Current operational status and issues.

  • Last night (26-27 October) disk server GDSS117 (CMSWanIn) failed with a read only filesystem. It was removed from production this morning. There were two un-migrated files on this system, and both have now been copied to another disk server. GDSS117 is being re-run through the acceptance tests for up to a week to flush out any problems.
  • Yesterday (26th Oct.) LHCb reported problems with malformed TURLs being returned by the LHCb SRMs. This is not yet understood.
  • Gdss280 (CMSFarmRead) had showed FSProbe errors and was taken out of production on Thursday 19th August. As reported last week this server was returned to production on the morning of 15 September). The server again gave FSPROBE errors and was taken back out of production the next day (16th). 30 un-migrated files were lost. A review of the problems encountered is being followed up via a post mortem.
  • Performance issues on Castor Disk Servers for LHCb: This is being kept under observation. Investigations were suspended during the Castor 2.1.9 upgrade but are being resumed now LHCb have re-started running batch work here. There is currently a limit of 800 simultaneous batch jobs on LHCb. This will be increased in a controlled manner when there is a waiting job queue and Castor/disk performance monitored.
  • As reported at previous meetings, one power supply (of two) for one of the (two) EMC disk arrays behind the LSC/FTS/3D services was moved to UPS power as a test if the electrical noise has been reduced sufficiently. The test is ongoing but some errors (roughly once/week) have been seen.
  • On Saturday 10th July transformer TX2 in R89 tripped. This transformer is the same one as tripped some months ago, and for which remedial work was undertaken. As a result of work carried out on 18th Oct. on TX4 the indication is that the cause of the TX2 problem relates to over sensitive earth leakage detection.
  • Atlas are looking to run some user jobs at RAL. In order to ensure these do not cause problems (i.e. excessive load) for the existing Atlas software server, these jobs will make use of a pilot CVMFS based solution for delivering Atlas software to the worker nodes.

Declared in the GOC DB

  • Tuesday 2nd November. "Warning" on lcgrbp01 (MyProxy) for introduction of Quattorized service.
  • Wednesday 3rd November. "Warning" on site-bdii for rolling update to glite 3.2 and SL5.

Advanced warning:

The following items remain to be scheduled/announced:

  • Monday 13th December (just after LHC 2010 run ends): UPS test.
  • Castor Upgrade to 2.1.9.
    • Upgrade CMS - during the week beginning 8 November
    • Upgrade ATLAS - during the week beginning 22 November
  • Upgrade to 64-bit OS on Castor disk servers to resolve checksumming problem.

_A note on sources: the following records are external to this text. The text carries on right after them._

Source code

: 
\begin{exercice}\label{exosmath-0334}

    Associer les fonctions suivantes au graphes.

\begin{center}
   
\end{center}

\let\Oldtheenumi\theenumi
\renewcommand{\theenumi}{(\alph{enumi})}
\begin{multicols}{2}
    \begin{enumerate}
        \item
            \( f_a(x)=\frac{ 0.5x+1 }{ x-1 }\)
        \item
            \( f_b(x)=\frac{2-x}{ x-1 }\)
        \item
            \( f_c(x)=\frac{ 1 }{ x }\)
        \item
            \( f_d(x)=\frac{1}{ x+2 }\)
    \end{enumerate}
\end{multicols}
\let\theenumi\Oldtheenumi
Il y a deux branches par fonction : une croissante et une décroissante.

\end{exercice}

Entries in GOC DB starting between 20th and 27th October 2010.

There were no unscheduled entry in the GOC DB for this last week.

Service Scheduled? Outage/At Risk Start End Duration Reason
srm-alice., srm-dteam, srm-hone, srm-ilc, srm-mice, srm-minos, srm-superb, srm-t2k. SCHEDULED OUTAGE 25/10/2010 08:00 26/10/2010 12:20 1 day, 4 hours and 20 minutes Upgrade of Castor GEN instance to version 2.1.9.
Whole Site SCHEDULED AT_RISK 20/10/2010 10:00 21/10/2010 12:00 1 day, 2 hours Site At Risk during UPS maintenance.